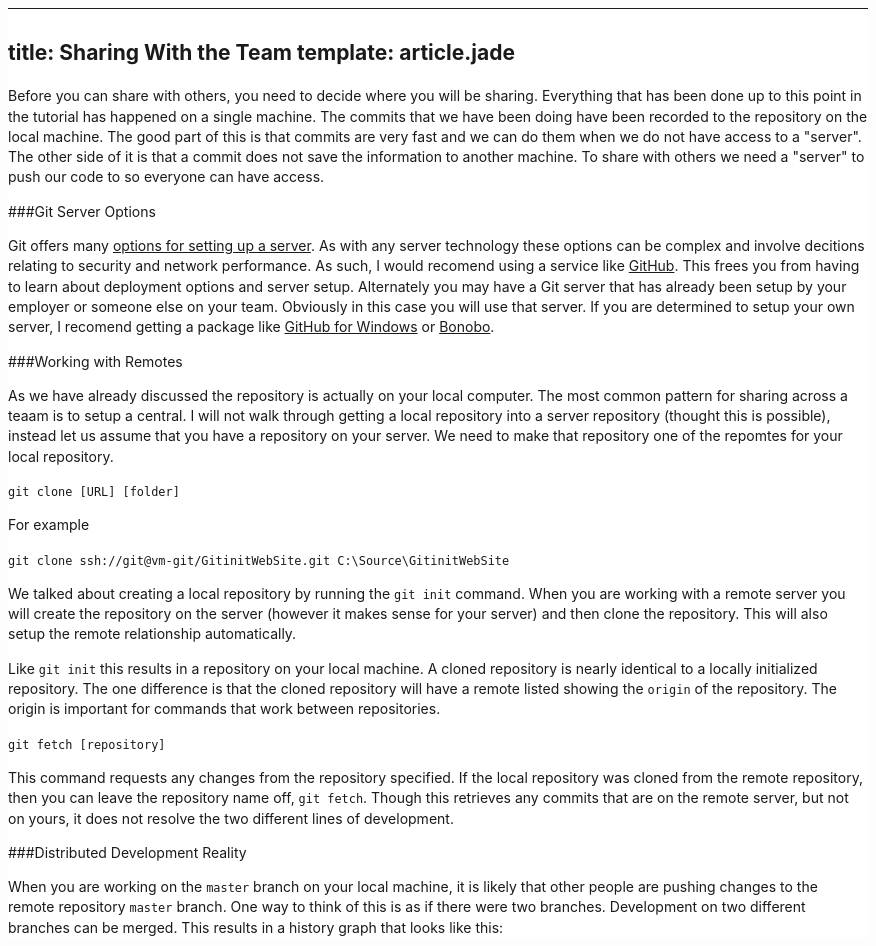 ---
title: Sharing With the Team
template: article.jade
----

  Before you can share with others, you need to decide where you will be sharing.  Everything that has been done up to this point in the tutorial has happened on a single machine.  The commits that we have been doing have been recorded to the repository on the local machine.  The good part of this is that commits are very fast and we can do them when we do not have access to a "server".  The other side of it is that a commit does not save the information to another machine.  To share with others we need a "server" to push our code to so everyone can have access.

###Git Server Options

  Git offers many [options for setting up a server](http://git-scm.com/book/en/Git-on-the-Server-The-Protocols).  As with any server technology these options can be complex and involve decitions relating to security and network performance.  As such, I would recomend using a service like [GitHub](https://github.com/).  This frees you from having to learn about deployment options and server setup.  Alternately you may have a Git server that has already been setup by your employer or someone else on your team.  Obviously in this case you will use that server.  If you are determined to setup your own server, I recomend getting a package like [GitHub for Windows](http://windows.github.com/) or [Bonobo](http://bonobogitserver.com/).

###Working with Remotes

  As we have already discussed the repository is actually on your local computer.  The most common pattern for sharing across a teaam is to setup a central.  I will not walk through getting a local repository into a server repository (thought this is possible), instead let us assume that you have a repository on your server.  We need to make that repository one of the repomtes for your local repository.

    git clone [URL] [folder]

  For example

    git clone ssh://git@vm-git/GitinitWebSite.git C:\Source\GitinitWebSite

  We talked about creating a local repository by running the `git init` command.  When you are working with a remote server you will create the repository on the server (however it makes sense for your server) and then clone the repository.  This will also setup the remote relationship automatically.
        
  Like `git init` this results in a repository on your local machine.  A cloned repository is nearly identical to a locally initialized repository.  The one difference is that the cloned repository will have a remote listed showing the `origin` of the repository.  The origin is important for commands that work between repositories.
        
    git fetch [repository]
        
  This command requests any changes from the repository specified.  If the local repository was cloned from the remote repository, then you can leave the repository name off, `git fetch`.  Though this retrieves any commits that are on the remote server, but not on yours, it does not resolve the two different lines of development.
        
###Distributed Development Reality
        
  When you are working on the `master` branch on your local machine, it is likely that other people are pushing changes to the remote repository `master` branch.  One way to think of this is as if there were two branches.  Development on two different branches can be merged.  This results in a history graph that looks like this:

........

**What this task involves:**
Beginning at the line with "For example" and ending at the line with "###Distributed Development Reality", reproduce each line of the data above exactly, and add no other lines.

**Answer space:**
  For example

    git clone ssh://git@vm-git/GitinitWebSite.git C:\Source\GitinitWebSite

  We talked about creating a local repository by running the `git init` command.  When you are working with a remote server you will create the repository on the server (however it makes sense for your server) and then clone the repository.  This will also setup the remote relationship automatically.
        
  Like `git init` this results in a repository on your local machine.  A cloned repository is nearly identical to a locally initialized repository.  The one difference is that the cloned repository will have a remote listed showing the `origin` of the repository.  The origin is important for commands that work between repositories.
        
    git fetch [repository]
        
  This command requests any changes from the repository specified.  If the local repository was cloned from the remote repository, then you can leave the repository name off, `git fetch`.  Though this retrieves any commits that are on the remote server, but not on yours, it does not resolve the two different lines of development.
        
###Distributed Development Reality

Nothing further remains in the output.